The U.S. energy company has held discussions with investment banks about appointing advisers to the sale and could offer the shares to institutional investors as early as this month, said the people. They cautioned that the precise timing would depend on market conditions and could change.
If ConocoPhillips does not complete the sale in June or early July, it would then likely wait until September when institutional investors will have returned from their summer vacations, they added.
The ConocoPhillips stake in Cenovus is worth $2.6 billion based on its current share price but it would likely be sold at a small discount, the sources said. It would still be one of the biggest Canadian equity share sales this year.
ConocoPhillips has been actively selling assets and cutting costs in the past two years in order to cull debt and boost its dividend. It sold $17 billion in assets in 2017.
When Cenovus acquired oil sands and natural gas assets from ConocoPhillips for $17 billion last year, it took 208 million shares of Cenovus, as well as $14.1 billion of cash.
The deal made ConocoPhillips the biggest investor in the Calgary, Alberta-based company, although the U.S. oil giant has said it would not be a long-term holder of Cenovus equity.
ConocoPhillips and Cenovus declined to comment. The sources declined to be identified as the information is not public.
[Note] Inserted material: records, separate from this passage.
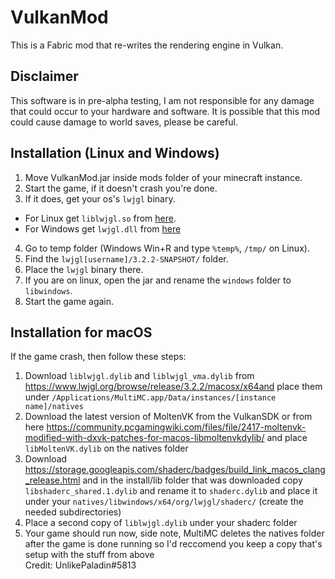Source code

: # VulkanMod

This is a Fabric mod that re-writes the rendering engine in Vulkan. 

## Disclaimer

This software is in pre-alpha testing, I am not responsible for any damage that could occur to your hardware and software.
It is possible that this mod could cause damage to world saves, please be careful.

## Installation (Linux and Windows)

1) Move VulkanMod.jar inside mods folder of your minecraft instance.
2) Start the game, if it doesn't crash you're done.  
3) If it does, get your os's `lwjgl` binary.
  - For Linux get `liblwjgl.so` from [here](https://www.lwjgl.org/browse/release/3.2.2/linux/x64).
  - For Windows get `lwjgl.dll` from [here](https://www.lwjgl.org/browse/release/3.2.2/windows/x64)
4) Go to temp folder (Windows Win+R and type `%temp%`, `/tmp/` on Linux).
5) Find the `lwjgl[username]/3.2.2-SNAPSHOT/` folder.
6) Place the `lwjgl` binary there.
7) If you are on linux, open the jar and rename the `windows` folder to `libwindows`.
8) Start the game again.

## Installation for macOS

If the game crash, then follow these steps:  
1) Download `liblwjgl.dylib` and `liblwjgl_vma.dylib` from https://www.lwjgl.org/browse/release/3.2.2/macosx/x64and place them under `/Applications/MultiMC.app/Data/instances/[instance name]/natives `
2) Download the latest version of MoltenVK from the VulkanSDK or from here https://community.pcgamingwiki.com/files/file/2417-moltenvk-modified-with-dxvk-patches-for-macos-libmoltenvkdylib/ and place `libMoltenVK.dylib` on the natives folder
3) Download https://storage.googleapis.com/shaderc/badges/build_link_macos_clang_release.html  and in the install/lib folder that was downloaded copy `libshaderc_shared.1.dylib` and rename it to `shaderc.dylib` and place it under your `natives/libwindows/x64/org/lwjgl/shaderc/` (create the needed subdirectories)
4) Place a second copy of `liblwjgl.dylib` under your shaderc folder
5) Your game should run now, side note, MultiMC deletes the natives folder after the game is done running so I'd reccomend you keep a copy that's setup with the stuff from above  
Credit: UnlikePaladin#5813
Shares of Cenovus extended their losses, to fall as much as 8.8 percent after the Reuters report. They closed down 5.7 percent at $12.67 on Monday. The broader Canadian energy index was down 2.1 percent.
Cenovus shares have had a wild ride since the acquisition,declining as investors punished the stock over the deal, which was regarded as significantly stretching the Canadian company’s finances.
While still down 27 percent since the deal was announced,they have been bouncing back of late on the back of an oil price rebound. The stock is up 24 percent in the last three months.
At the time of the 2017 deal, ConocoPhillips valued its Cenovus stake at $9.41 per share based on Cenovus’ New York-listed stock. Since the May 17, 2017, transaction close,the share price has see-sawed above and below that value,although it has consistently traded higher since April 25.
While overnight trades tend to be discounted from current share price levels, in order to incentivize investors, Conoco would need Cenovus’ value to be at a point where it is making money even after the discount to make the sale worthwhile. If the same 2.9 percent reduction was applied from Shell’s overnight sale of Canadian Natural Resources shares, the Cenovus stock would need to be above $9.68 to generate a profit.
Conoco has also moved aggressively to get cash in other areas, including by seizing international assets controlled by Venezuelan state-controlled oil producer PDVSA.
Much of the fresh cash the company has raked in has gone back to shareholders, with the company’s dividend up about 8 percent in the first quarter to 28 cents and a plan to buy back$2 billion in shares this year.